→ WHAT YOU ARE ASKED TO DO
Quote exactly and only this range of lines in the data below: the line that holds "当出去工作收入较低时，女性会" to the line that holds "### Hi there 👋", both included.

→ TASK INPUT
☆ ☆ ☆ ☆ ☆ ☆ ☆

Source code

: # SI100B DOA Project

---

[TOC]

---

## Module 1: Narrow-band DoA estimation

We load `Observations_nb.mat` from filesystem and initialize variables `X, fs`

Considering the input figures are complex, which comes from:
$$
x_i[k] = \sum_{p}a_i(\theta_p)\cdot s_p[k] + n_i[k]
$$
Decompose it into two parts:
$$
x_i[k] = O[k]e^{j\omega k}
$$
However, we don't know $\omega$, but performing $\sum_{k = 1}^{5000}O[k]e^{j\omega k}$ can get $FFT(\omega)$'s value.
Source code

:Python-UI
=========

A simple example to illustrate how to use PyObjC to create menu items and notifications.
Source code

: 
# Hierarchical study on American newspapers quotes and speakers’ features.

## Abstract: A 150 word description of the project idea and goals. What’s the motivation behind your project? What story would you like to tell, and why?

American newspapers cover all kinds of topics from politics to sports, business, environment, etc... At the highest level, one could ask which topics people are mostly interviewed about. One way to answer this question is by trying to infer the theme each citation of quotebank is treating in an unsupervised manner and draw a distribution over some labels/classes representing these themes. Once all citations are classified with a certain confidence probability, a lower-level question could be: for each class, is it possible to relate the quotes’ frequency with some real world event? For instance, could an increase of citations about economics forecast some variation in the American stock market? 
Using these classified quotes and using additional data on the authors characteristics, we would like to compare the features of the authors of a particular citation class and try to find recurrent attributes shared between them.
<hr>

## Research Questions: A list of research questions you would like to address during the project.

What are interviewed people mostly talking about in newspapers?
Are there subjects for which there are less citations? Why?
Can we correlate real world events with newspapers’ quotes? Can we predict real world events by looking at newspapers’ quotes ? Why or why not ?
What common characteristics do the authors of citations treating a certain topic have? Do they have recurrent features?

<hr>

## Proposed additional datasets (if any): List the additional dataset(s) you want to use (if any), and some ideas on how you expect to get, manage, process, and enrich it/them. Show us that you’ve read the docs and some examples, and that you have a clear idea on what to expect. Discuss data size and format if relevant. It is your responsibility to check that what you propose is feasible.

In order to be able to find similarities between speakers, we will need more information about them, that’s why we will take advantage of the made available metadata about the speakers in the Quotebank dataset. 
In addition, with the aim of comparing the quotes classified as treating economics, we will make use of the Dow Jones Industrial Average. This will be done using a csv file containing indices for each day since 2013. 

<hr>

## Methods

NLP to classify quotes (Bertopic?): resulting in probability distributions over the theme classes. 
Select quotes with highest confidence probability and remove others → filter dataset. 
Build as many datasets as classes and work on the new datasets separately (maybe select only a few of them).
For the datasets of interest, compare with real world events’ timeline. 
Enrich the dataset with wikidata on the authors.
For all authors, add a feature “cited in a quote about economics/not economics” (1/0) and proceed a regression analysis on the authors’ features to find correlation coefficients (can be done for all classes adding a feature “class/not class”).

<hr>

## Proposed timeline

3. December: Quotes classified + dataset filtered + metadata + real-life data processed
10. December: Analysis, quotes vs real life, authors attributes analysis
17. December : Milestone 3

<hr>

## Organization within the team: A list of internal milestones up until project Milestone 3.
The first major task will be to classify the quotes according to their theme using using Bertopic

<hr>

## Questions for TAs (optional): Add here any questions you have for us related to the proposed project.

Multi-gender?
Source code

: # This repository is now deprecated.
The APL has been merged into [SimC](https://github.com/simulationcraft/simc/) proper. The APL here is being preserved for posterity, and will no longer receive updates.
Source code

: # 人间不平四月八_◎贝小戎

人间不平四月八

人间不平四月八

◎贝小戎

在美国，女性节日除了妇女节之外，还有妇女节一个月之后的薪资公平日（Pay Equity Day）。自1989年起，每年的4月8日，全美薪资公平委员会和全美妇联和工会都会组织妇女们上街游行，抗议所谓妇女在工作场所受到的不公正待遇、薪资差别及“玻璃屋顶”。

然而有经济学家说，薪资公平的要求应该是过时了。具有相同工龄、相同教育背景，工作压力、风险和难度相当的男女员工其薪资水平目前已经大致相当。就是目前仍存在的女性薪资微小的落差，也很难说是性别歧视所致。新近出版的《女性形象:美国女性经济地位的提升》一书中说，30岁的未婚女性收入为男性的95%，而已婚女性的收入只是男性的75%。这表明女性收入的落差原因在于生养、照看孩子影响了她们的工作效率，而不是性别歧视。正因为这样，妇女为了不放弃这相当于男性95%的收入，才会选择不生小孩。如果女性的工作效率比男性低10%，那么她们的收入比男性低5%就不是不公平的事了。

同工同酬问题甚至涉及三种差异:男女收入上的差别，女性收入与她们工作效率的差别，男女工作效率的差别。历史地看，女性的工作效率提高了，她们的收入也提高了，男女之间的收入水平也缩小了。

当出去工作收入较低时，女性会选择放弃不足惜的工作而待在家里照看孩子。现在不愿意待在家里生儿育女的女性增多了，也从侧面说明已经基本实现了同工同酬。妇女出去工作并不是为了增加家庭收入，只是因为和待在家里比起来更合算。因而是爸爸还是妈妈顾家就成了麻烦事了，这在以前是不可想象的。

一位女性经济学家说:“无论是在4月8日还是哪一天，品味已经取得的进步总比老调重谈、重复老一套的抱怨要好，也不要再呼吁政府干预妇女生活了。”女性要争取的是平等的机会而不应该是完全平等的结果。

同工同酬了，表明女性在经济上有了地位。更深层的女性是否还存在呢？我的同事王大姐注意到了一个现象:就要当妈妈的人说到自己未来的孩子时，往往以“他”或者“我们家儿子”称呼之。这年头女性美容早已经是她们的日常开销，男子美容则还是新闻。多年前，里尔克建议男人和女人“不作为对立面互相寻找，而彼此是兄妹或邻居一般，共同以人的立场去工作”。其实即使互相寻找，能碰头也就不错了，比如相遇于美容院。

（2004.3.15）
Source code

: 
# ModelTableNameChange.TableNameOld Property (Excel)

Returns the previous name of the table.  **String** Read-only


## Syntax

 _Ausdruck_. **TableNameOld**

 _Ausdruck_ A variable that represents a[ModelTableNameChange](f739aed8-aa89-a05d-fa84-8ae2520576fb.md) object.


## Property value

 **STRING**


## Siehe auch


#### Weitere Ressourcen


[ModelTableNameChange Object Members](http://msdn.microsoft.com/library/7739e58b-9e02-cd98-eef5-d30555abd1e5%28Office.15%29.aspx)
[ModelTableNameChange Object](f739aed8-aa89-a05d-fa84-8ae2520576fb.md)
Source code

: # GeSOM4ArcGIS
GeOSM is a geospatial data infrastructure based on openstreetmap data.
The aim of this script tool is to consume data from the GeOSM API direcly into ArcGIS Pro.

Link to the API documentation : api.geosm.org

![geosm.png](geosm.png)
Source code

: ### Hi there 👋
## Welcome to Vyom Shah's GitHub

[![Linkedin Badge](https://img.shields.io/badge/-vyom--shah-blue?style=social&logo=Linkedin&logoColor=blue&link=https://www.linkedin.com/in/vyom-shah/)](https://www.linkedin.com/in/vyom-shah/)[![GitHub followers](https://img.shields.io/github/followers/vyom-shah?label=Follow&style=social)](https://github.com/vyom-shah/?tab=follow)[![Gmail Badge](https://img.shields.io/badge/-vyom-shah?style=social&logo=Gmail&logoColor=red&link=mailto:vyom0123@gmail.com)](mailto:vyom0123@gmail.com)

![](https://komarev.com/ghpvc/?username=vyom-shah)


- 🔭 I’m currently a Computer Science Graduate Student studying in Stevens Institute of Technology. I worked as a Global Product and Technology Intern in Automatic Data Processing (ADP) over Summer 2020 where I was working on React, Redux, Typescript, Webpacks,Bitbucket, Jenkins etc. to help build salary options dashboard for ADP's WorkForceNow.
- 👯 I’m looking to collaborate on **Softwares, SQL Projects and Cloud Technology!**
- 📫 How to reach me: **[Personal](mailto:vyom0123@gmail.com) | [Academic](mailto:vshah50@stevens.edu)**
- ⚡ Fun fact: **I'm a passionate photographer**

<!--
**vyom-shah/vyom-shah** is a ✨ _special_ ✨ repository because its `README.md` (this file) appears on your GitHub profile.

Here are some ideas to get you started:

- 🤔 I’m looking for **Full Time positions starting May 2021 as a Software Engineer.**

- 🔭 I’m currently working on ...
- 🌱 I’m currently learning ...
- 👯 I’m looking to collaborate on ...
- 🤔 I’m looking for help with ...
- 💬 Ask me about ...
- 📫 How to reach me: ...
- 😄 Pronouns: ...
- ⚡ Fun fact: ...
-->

☆ ☆ ☆ ☆ ☆ ☆ ☆

→ OUTPUT FOR THIS TASK
当出去工作收入较低时，女性会选择放弃不足惜的工作而待在家里照看孩子。现在不愿意待在家里生儿育女的女性增多了，也从侧面说明已经基本实现了同工同酬。妇女出去工作并不是为了增加家庭收入，只是因为和待在家里比起来更合算。因而是爸爸还是妈妈顾家就成了麻烦事了，这在以前是不可想象的。

一位女性经济学家说:“无论是在4月8日还是哪一天，品味已经取得的进步总比老调重谈、重复老一套的抱怨要好，也不要再呼吁政府干预妇女生活了。”女性要争取的是平等的机会而不应该是完全平等的结果。

同工同酬了，表明女性在经济上有了地位。更深层的女性是否还存在呢？我的同事王大姐注意到了一个现象:就要当妈妈的人说到自己未来的孩子时，往往以“他”或者“我们家儿子”称呼之。这年头女性美容早已经是她们的日常开销，男子美容则还是新闻。多年前，里尔克建议男人和女人“不作为对立面互相寻找，而彼此是兄妹或邻居一般，共同以人的立场去工作”。其实即使互相寻找，能碰头也就不错了，比如相遇于美容院。

（2004.3.15）
Source code

: 
# ModelTableNameChange.TableNameOld Property (Excel)

Returns the previous name of the table.  **String** Read-only


## Syntax

 _Ausdruck_. **TableNameOld**

 _Ausdruck_ A variable that represents a[ModelTableNameChange](f739aed8-aa89-a05d-fa84-8ae2520576fb.md) object.


## Property value

 **STRING**


## Siehe auch


#### Weitere Ressourcen


[ModelTableNameChange Object Members](http://msdn.microsoft.com/library/7739e58b-9e02-cd98-eef5-d30555abd1e5%28Office.15%29.aspx)
[ModelTableNameChange Object](f739aed8-aa89-a05d-fa84-8ae2520576fb.md)
Source code

: # GeSOM4ArcGIS
GeOSM is a geospatial data infrastructure based on openstreetmap data.
The aim of this script tool is to consume data from the GeOSM API direcly into ArcGIS Pro.

Link to the API documentation : api.geosm.org

![geosm.png](geosm.png)
Source code

: ### Hi there 👋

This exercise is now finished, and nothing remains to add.